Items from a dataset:
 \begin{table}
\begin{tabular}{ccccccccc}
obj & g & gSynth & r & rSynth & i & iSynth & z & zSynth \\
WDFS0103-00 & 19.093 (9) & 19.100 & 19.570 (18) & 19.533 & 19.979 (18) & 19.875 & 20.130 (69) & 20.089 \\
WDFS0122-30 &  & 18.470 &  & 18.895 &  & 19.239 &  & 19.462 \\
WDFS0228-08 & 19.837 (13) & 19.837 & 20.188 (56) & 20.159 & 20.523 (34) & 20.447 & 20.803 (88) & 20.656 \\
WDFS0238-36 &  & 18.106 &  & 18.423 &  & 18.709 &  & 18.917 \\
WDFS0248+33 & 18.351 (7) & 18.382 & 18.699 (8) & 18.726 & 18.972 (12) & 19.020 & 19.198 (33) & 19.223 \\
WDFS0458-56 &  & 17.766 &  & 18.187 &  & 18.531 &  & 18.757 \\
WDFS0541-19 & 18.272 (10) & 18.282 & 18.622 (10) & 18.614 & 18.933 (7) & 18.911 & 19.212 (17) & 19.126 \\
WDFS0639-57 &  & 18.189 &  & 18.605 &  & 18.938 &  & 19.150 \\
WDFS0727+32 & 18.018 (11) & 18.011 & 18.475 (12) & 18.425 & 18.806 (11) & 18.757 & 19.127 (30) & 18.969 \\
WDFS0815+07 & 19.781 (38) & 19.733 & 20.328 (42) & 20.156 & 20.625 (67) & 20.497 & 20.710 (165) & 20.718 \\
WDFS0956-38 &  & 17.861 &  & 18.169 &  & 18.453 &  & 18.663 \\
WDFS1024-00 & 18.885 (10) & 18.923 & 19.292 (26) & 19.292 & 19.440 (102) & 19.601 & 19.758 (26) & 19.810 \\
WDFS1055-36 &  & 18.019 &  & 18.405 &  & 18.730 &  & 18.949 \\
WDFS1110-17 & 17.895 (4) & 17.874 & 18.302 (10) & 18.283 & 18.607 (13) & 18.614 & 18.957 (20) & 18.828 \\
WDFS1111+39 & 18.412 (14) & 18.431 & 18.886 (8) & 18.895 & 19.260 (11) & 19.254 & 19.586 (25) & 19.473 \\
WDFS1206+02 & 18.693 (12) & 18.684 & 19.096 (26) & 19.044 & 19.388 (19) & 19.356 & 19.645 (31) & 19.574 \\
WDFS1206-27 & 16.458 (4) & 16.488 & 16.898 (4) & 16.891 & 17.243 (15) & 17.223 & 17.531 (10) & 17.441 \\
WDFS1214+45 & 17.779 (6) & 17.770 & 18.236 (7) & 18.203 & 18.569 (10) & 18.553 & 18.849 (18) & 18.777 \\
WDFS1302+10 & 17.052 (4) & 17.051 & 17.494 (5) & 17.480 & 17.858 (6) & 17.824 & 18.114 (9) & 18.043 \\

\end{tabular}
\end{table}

__What needs to be done__.
Output every entry exactly as given.

__Worked solution__.
 \begin{table}
\begin{tabular}{ccccccccc}
obj & g & gSynth & r & rSynth & i & iSynth & z & zSynth \\
WDFS0103-00 & 19.093 (9) & 19.100 & 19.570 (18) & 19.533 & 19.979 (18) & 19.875 & 20.130 (69) & 20.089 \\
WDFS0122-30 &  & 18.470 &  & 18.895 &  & 19.239 &  & 19.462 \\
WDFS0228-08 & 19.837 (13) & 19.837 & 20.188 (56) & 20.159 & 20.523 (34) & 20.447 & 20.803 (88) & 20.656 \\
WDFS0238-36 &  & 18.106 &  & 18.423 &  & 18.709 &  & 18.917 \\
WDFS0248+33 & 18.351 (7) & 18.382 & 18.699 (8) & 18.726 & 18.972 (12) & 19.020 & 19.198 (33) & 19.223 \\
WDFS0458-56 &  & 17.766 &  & 18.187 &  & 18.531 &  & 18.757 \\
WDFS0541-19 & 18.272 (10) & 18.282 & 18.622 (10) & 18.614 & 18.933 (7) & 18.911 & 19.212 (17) & 19.126 \\
WDFS0639-57 &  & 18.189 &  & 18.605 &  & 18.938 &  & 19.150 \\
WDFS0727+32 & 18.018 (11) & 18.011 & 18.475 (12) & 18.425 & 18.806 (11) & 18.757 & 19.127 (30) & 18.969 \\
WDFS0815+07 & 19.781 (38) & 19.733 & 20.328 (42) & 20.156 & 20.625 (67) & 20.497 & 20.710 (165) & 20.718 \\
WDFS0956-38 &  & 17.861 &  & 18.169 &  & 18.453 &  & 18.663 \\
WDFS1024-00 & 18.885 (10) & 18.923 & 19.292 (26) & 19.292 & 19.440 (102) & 19.601 & 19.758 (26) & 19.810 \\
WDFS1055-36 &  & 18.019 &  & 18.405 &  & 18.730 &  & 18.949 \\
WDFS1110-17 & 17.895 (4) & 17.874 & 18.302 (10) & 18.283 & 18.607 (13) & 18.614 & 18.957 (20) & 18.828 \\
WDFS1111+39 & 18.412 (14) & 18.431 & 18.886 (8) & 18.895 & 19.260 (11) & 19.254 & 19.586 (25) & 19.473 \\
WDFS1206+02 & 18.693 (12) & 18.684 & 19.096 (26) & 19.044 & 19.388 (19) & 19.356 & 19.645 (31) & 19.574 \\
WDFS1206-27 & 16.458 (4) & 16.488 & 16.898 (4) & 16.891 & 17.243 (15) & 17.223 & 17.531 (10) & 17.441 \\
WDFS1214+45 & 17.779 (6) & 17.770 & 18.236 (7) & 18.203 & 18.569 (10) & 18.553 & 18.849 (18) & 18.777 \\
WDFS1302+10 & 17.052 (4) & 17.051 & 17.494 (5) & 17.480 & 17.858 (6) & 17.824 & 18.114 (9) & 18.043 \\

\end{tabular}
\end{table}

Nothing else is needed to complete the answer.